In Helsingborg, about 50 trucks per day pay to dump their trash at the Filborna plant, which is permitted to receive up to 160,000 tons of trash per year. The trash is burned to create steam, which turns a steam turbine to produce up to 18 megawatts of electricity.

The waste heat from that process is captured and funneled into the city’s district heating system, supplying about 40 percent of the city’s heating needs. Air emissions are cleaned through a series of scrubbers and filters to more than meet pollution limits.

I agree with chairman Tolentino that what we need is smoke-free incineration similar to what is being used in Germany, Japan and Sweden. No pollution. No toxic by-products. And generates power too.

The two in one system will also produce electricity that can be used by the city to reduce its power bill or sell to the utility grid. Eventually, this solution might prove cheaper than maintaining a landfill and even turn a profit.

And speaking of landfills, we are already having problems convincing communities to host such garbage dumps. For that reason, we can’t get to close such dumps as the one in Payatas even if landslides and other accidents happen there with regularity.

The further from the city center the dumps are, the more expensive the garbage hauling costs. And even if we call such dumps sanitary landfills, it is in reality anything but that. Diseases and epidemics in the host communities, as well as contamination of their drinking water source are ever present dangers.

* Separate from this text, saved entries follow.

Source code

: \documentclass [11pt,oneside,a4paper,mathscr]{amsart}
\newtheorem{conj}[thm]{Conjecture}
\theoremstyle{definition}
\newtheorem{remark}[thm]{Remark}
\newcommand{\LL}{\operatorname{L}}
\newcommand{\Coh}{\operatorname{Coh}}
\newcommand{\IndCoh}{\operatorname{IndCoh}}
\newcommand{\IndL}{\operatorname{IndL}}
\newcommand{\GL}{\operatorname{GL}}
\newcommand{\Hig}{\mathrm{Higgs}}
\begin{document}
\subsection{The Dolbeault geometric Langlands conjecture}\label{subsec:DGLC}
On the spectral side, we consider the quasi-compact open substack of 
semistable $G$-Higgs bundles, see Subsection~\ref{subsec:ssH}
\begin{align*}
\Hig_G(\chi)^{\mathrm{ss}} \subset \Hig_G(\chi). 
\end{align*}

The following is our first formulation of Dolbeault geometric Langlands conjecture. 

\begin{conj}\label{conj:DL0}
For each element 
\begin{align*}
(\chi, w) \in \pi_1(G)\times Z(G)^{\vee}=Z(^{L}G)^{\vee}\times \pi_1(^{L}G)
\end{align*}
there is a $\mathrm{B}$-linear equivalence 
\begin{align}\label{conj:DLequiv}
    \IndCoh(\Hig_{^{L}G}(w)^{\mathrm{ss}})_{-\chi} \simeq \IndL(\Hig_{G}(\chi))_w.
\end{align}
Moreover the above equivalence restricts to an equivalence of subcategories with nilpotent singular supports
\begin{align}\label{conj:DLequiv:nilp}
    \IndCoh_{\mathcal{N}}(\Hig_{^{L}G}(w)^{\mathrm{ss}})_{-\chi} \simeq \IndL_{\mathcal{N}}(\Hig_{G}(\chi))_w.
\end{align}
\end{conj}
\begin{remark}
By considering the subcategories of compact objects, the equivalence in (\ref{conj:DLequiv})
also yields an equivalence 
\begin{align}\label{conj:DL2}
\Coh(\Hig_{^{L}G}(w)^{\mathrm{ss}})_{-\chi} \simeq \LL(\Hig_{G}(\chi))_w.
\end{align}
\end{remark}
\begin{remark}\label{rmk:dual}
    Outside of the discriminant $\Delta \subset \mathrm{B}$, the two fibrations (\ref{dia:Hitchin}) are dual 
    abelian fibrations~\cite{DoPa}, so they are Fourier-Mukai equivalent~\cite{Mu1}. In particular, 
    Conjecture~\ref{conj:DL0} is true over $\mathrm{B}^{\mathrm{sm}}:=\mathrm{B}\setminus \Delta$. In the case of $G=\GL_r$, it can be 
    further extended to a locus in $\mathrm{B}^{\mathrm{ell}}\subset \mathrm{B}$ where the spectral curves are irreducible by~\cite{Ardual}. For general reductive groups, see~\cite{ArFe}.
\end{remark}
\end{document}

We really ought to reconsider the total ban on garbage incineration in our Clean Air Act. At the time our Clean Air Act was being discussed in Congress, there was a lot of controversy over competing proposals to put up such incinerators.

I don’t remember any real state of the art system being proposed. What I recall was a lot of politicians trying to peddle overpriced systems that will likely foul up the air we breathe. The potential for corruption was probably one other reason why the total ban was imposed.

But we should ask the more reputable and experienced engineering companies in Europe for a garbage-to-electricity system that does not pollute the air. I am sure the reputable companies also follow the strict anti corruption laws of their countries.

Given the desperate situation we have with floods and garbage, it seems to me that we ought to go for high-temperature incinerators. Not only will that solve the garbage problem (including looking for landfill/dumpsites), but can also produce alternative energy.

Congress should amend the Clean Air Act to allow limited incineration of garbage, but impose the most stringent requirements adopted by leading European countries to protect air quality. The total ban has proven to be counterproductive and it is time to reconsider it. Metro Manila congressmen should lead the move.

 pAbaya

DOTC Sec. Jun Abaya who is Liberal Party president was asked by reporters about the 2016 plans of the administration party. He said he did not know when is the right time to announce LP election bets. But added it could be “when I fixed up the airports, fixed up the rails, fixed up the ports.”

Reporters asked a follow up question: what if he is unable to deliver any of those rail lines, airports and ports in time for the elections?

Abaya said: “Divine intervention na lang, pagdarasal natin.”

If Sec. Jun comes true to form, nothing will happen. The Liberal Party is history!